Eppure a fare confronti, Betty non ha avuta neanche una delle possibilità che l'appartenere a un mondo trasformato ha dato al figlio. A cominciare dall'offerta di corsi di laurea e master, per proseguire con gli orizzonti geografici sempre più dilatati. Solo gli studenti in Erasmus sono due milioni. Ma il programma voluto nel 1987 dall'allora Comunità europea è solo una delle possibilità. Ormai gli accordi tra università sono una costante, così spesso gli studenti utilizzano l'esperienza all'estero per svolgere corsi che altrimenti non avrebbero frequentato in Italia. Come ha fatto Giulia, 24 anni, dottoranda in criminologia all'università Cattolica di Milano che ha studiato in Belgio. «Certo - dice - la borsa di studio che avevo mi copriva appena l'affitto, tuttavia è stata un'opportunità irripetibile». Luca, 24 anni, ha quasi le valigie pronte per la Slovenia, ci passerà cinque mesi.
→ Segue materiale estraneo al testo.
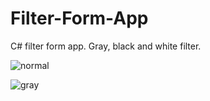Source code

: # Filter-Form-App
C# filter form app. Gray, black and white filter.

![normal](https://user-images.githubusercontent.com/82656608/194839509-0c0de6bc-a725-42c4-a33e-0fbda0df4c63.png)

![gray](https://user-images.githubusercontent.com/82656608/194839511-a569dab8-ab03-4444-9942-6971b73571a6.png)
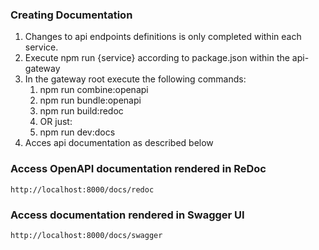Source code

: ### Creating Documentation

1. Changes to api endpoints definitions is only completed within each service.
2. Execute npm run {service} according to package.json within the api-gateway
3. In the gateway root execute the following commands:
   1. npm run combine:openapi
   2. npm run bundle:openapi
   3. npm run build:redoc
   4. OR just:
   5. npm run dev:docs
4. Acces api documentation as described below

### Access OpenAPI documentation rendered in ReDoc

`http://localhost:8000/docs/redoc`

### Access documentation rendered in Swagger UI

`http://localhost:8000/docs/swagger`
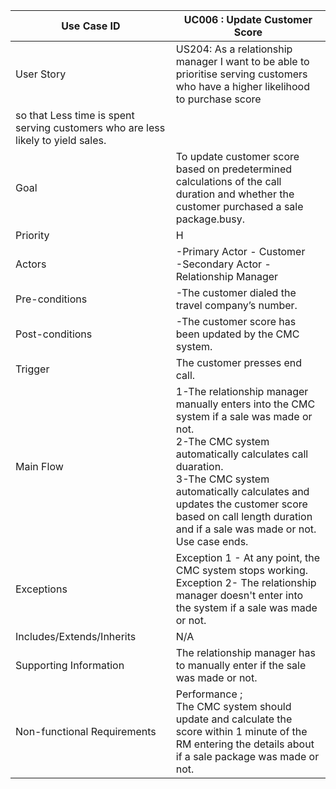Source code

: | Use Case ID                 	| UC006 : Update Customer Score                                                                                                                                                                                                                                                                                                                                                                                                                   	|
|-----------------------------	|-------------------------------------------------------------------------------------------------------------------------------------------------------------------------------------------------------------------------------------------------------------------------------------------------------------------------------------------------------------------------------------------------------------------------------------------------------------------------	|
| User Story                  	| US204: As a relationship manager I want to be able to prioritise serving customers who have a higher likelihood to purchase score 
so that Less time is spent serving customers who are less likely to yield sales.	|
| Goal                        	| To update customer score based on predetermined calculations of the call duration and whether the customer purchased a sale package.busy.                                                                                                                                                                                                                                                                                                                                         	|
| Priority                    	| H                                                                                                                                                                                                                                                                                                                                                                                                                                                                       	|
| Actors                      	| -Primary Actor - Customer <br>-Secondary Actor - Relationship Manager |
| Pre-conditions              	| -The customer dialed the travel company’s number.                                                                                                                                                                                                                                                                                                                                                                                 	|
| Post-conditions             	| -The customer score has been updated by the CMC system.                                                                                                                                                                                                                               	|
| Trigger                     	| The customer presses end call.                                                                                                                                                                                                                                                                                                                	|
| Main Flow                   	| 1-The relationship manager manually enters into the CMC system if a sale was made or not. <br> 2-The CMC system automatically calculates call duaration.  <br>3-The CMC system automatically calculates and updates the customer score based on call length duration and if a sale was made or not. <br>Use case ends.               	|
| Exceptions                  	| Exception 1 - At any point, the CMC system stops working.<br>Exception 2- The relationship manager doesn't enter into the system if a sale was made or not.                                                                                                                                                                                                                                                                                                                                                    	|
| Includes/Extends/Inherits   	| N/A                                                                                                                                                                                                                                                                                                                                                                                                                                                                     	|
| Supporting Information      	| The relationship manager has to manually enter if the sale was made or not.                                                                                                                                                                                                                      	|
| Non-functional Requirements 	| Performance ; <br>The CMC system should update and calculate the score within 1 minute of the RM entering the details about if a sale package was made or not.                                                                                                                                                                                                                                                                                               
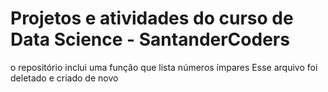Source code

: # Projetos e atividades do curso de Data Science - SantanderCoders

o repositório inclui uma função que lista números ímpares
Esse arquivo foi deletado e criado de novo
Ha già vissuto per un anno a Londra e pensa che a laurea conclusa comincerà a setacciare le università straniere. «A me - spiega - andrebbe pure bene l'assegno di ricerca da mille euro, in cambio di un obiettivo da raggiungere. Quello che non potrei sopportare è il sacrificio a vuoto».

Persino la porta girevole della flessibilità va bene se in fondo si delinea la chimera della stabilità. «A cosa punto? - dice Roberto - naturalmente alla stabilizzazione contrattuale». Niente posto fisso che quello ormai è fuori dal linguaggio e dalla concettualizzazione. Solo un'idea di programmazione. Nella consapevolezza che il mondo lineare, fatto di poche scelte essenziali, conosciuto dai genitori, è archeologia. La priorità di Luca, Veronica, Giulia è semplicemente non far parte di quei 2.869.000 di persone che «dopo aver avuto una prima esperienza di lavoro per oltre tre mesi consecutivi» l'hanno interrotta e si trovano o disoccupati o a fare un altro lavoro. E soprattutto non vogliono attardarsi in un eterno presente. Un eterno presente in cui la transizione verso la vita adulta è costantemente rinviata. In parte ciò «è imputabile all'innalzamento dei livelli di scolarizzazione» come scrivono Nicola Negri e Marianna Filandri in Restare di ceto medio - Il passaggio alla vita adulta nella società che cambia (Edizioni Il Mulino), in parte al fatto, come ha registrato l'Istat, che «occorrono cinque anni perché la probabilità di passare da una prima occupazione temporanea a una stabile interessi la metà dei giovani entrati nel mercato del lavoro con un contratto a termine».

Con un rischio: «Nell'ultimo anno - spiega Andrea Ceccherini, presidente dell'Osservatorio dei Giovani Editori - ho avvertito una trasformazione profonda del clima tra i giovanissimi. Si è passati da una sostanziale astrazione rispetto alla politica e alle istituzioni pubbliche, a una crescente e irrefrenabile contrapposizione. I ragazzi pensano al futuro con timore, sono convinti che ieri era meglio di oggi e che domani sarà ancora peggio».